Alfred University News

English Professor Rob Reginio brings love of Dylan to his scholarship and classroom

When it comes to the international community of Bob Dylan scholars, Alfred University English Professor Rob Reginio is finding himself in good company.

Reginio, who currently teaches the English class “Bob Dylan and American History and Memory,” is one of three international Dylan scholars whose work has been gathered in the new issue of Aktualitet: Litteratur, Kultur of Medier, an international journal of literature, culture and media, published by the University of Southern Denmark.

His essay, “Oh Help Me in My Weakness: Entreaties and the Dissolution of Communal Time in John Wesley Harding,” joins essays by Dylan scholars Nina Goss and Anne-Marie Mai – “two of the most provocative, engaging Dylan scholars in the world,” Reginio says.

Reginio plans to add another brick soon to the edifice of Dylan scholarship, when he completes his book, Outside the Law: The Poetics of John Wesley Harding. Reginio says he finds Dylan’s John Wesley Harding album so compelling because it seems to have sprung from Dylan’s consciousness with little to no preparatory collaboration with other musicians. Reginio notes the 1967 John Wesley Harding was recorded in only three sessions during the period when Dylan was living in Woodstock, NY in the aftermath of a serious motorcycle accident.

While Reginio works on his Dylan scholarship, his students encounter a musician older than most of their grandparents, but whose music nevertheless reaches out and takes hold. For many students, the 82-year-old Dylan is a fresh voice on their musical landscapes.

Deni Heath, a fourth-year student from Brooklyn, NY, says she had never heard of Dylan before she began studying with Reginio. Now she describes Dylan as “a pretty fun dude,” and she admires Dylan’s independent, no-compromise personality.

“I gravitate more towards rock and roll,” she says. “But Dylan has an attitude: I’m not going to take any BS from anyone. I just found him such an interesting person. I wonder how a person like that wakes up and says, ‘I’m gonna do this now.’ He’s kind of an inspiration."

Like Health, fourth-year student Monica Nowik says she had never encountered a Dylan song before taking Reginio’s class. “Heard about him, never listened to him,” she says. “Now I’m always happy to sit and talk about Bob Dylan.”

She also has tickets to watch Dylan in concert later this month.

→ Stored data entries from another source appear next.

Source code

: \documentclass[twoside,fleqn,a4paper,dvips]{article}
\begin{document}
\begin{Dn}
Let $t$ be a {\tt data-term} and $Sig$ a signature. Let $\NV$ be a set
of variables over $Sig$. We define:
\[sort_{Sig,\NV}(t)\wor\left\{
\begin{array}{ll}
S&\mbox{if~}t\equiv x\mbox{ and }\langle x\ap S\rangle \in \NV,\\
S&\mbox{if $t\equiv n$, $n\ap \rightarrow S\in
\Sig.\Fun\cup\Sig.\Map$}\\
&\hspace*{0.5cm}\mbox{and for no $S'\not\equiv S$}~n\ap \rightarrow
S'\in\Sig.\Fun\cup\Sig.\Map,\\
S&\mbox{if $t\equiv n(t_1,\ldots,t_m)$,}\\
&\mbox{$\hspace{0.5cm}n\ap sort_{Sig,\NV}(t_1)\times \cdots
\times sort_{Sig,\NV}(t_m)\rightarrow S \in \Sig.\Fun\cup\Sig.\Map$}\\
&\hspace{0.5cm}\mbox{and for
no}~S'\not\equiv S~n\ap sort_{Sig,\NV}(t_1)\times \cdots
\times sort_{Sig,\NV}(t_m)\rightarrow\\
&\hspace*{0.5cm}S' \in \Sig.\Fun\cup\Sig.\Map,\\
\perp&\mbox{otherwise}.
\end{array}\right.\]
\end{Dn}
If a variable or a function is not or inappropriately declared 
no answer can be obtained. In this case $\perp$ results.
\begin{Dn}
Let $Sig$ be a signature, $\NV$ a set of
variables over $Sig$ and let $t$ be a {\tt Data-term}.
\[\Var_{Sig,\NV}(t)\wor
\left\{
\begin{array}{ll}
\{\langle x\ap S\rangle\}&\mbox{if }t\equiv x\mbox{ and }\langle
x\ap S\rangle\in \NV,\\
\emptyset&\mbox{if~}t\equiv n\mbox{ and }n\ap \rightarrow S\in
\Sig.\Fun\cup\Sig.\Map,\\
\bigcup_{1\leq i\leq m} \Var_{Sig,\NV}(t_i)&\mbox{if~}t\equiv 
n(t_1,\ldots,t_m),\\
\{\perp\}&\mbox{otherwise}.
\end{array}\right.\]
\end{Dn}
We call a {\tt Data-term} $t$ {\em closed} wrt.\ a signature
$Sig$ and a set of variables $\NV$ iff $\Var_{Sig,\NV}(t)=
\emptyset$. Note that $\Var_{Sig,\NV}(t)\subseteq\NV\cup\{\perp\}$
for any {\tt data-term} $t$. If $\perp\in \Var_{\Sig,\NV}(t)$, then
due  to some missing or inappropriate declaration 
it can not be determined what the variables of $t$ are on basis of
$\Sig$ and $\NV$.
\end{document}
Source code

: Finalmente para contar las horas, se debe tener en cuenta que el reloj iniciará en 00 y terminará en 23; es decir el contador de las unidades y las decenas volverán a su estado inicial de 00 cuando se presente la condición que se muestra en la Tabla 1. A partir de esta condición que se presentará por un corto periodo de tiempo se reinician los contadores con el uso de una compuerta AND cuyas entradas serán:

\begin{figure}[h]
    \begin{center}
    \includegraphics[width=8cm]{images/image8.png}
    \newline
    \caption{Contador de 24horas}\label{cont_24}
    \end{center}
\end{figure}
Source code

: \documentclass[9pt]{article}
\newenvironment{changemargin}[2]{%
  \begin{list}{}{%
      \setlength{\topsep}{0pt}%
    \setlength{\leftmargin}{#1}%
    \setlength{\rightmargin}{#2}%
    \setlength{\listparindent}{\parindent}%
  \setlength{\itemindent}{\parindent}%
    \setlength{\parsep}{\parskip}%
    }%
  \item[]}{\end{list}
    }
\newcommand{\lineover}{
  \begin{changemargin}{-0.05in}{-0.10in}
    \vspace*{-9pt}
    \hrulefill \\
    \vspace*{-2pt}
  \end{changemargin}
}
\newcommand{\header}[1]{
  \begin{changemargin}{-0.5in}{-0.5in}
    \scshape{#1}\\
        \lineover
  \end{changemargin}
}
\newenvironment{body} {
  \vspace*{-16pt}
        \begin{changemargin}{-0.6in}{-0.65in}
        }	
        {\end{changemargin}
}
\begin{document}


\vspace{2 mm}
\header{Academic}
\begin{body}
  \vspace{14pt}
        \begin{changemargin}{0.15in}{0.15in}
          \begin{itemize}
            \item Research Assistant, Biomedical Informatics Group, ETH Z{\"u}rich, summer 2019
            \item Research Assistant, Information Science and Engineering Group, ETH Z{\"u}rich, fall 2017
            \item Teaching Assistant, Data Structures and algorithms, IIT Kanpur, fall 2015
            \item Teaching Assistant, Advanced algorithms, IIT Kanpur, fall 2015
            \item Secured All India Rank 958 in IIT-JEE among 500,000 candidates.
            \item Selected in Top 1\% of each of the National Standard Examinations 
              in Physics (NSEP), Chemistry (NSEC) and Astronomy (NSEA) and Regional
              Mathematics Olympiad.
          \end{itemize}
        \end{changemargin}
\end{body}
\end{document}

Her favorite Dylan song? “Maybe ‘Like a Rolling Stone.’ I mean, ‘How do you feel?’ It’s a question you feel called upon to answer, but you can’t just do that. Not easily.”

Reginio himself says teaching Dylan with this group of Alfred University students is especially rewarding because of the students' fresh perspectives on the music and lyrics. “Their insights are brilliant, and I get to see Dylan’s songs in new lights. It’s so hard to talk about this music, because it hits you in a visceral way, but these students are succeeding. They’re finding ways of putting their fresh experience of Dylan into words, and that makes being in their company, in a classroom, really rewarding.”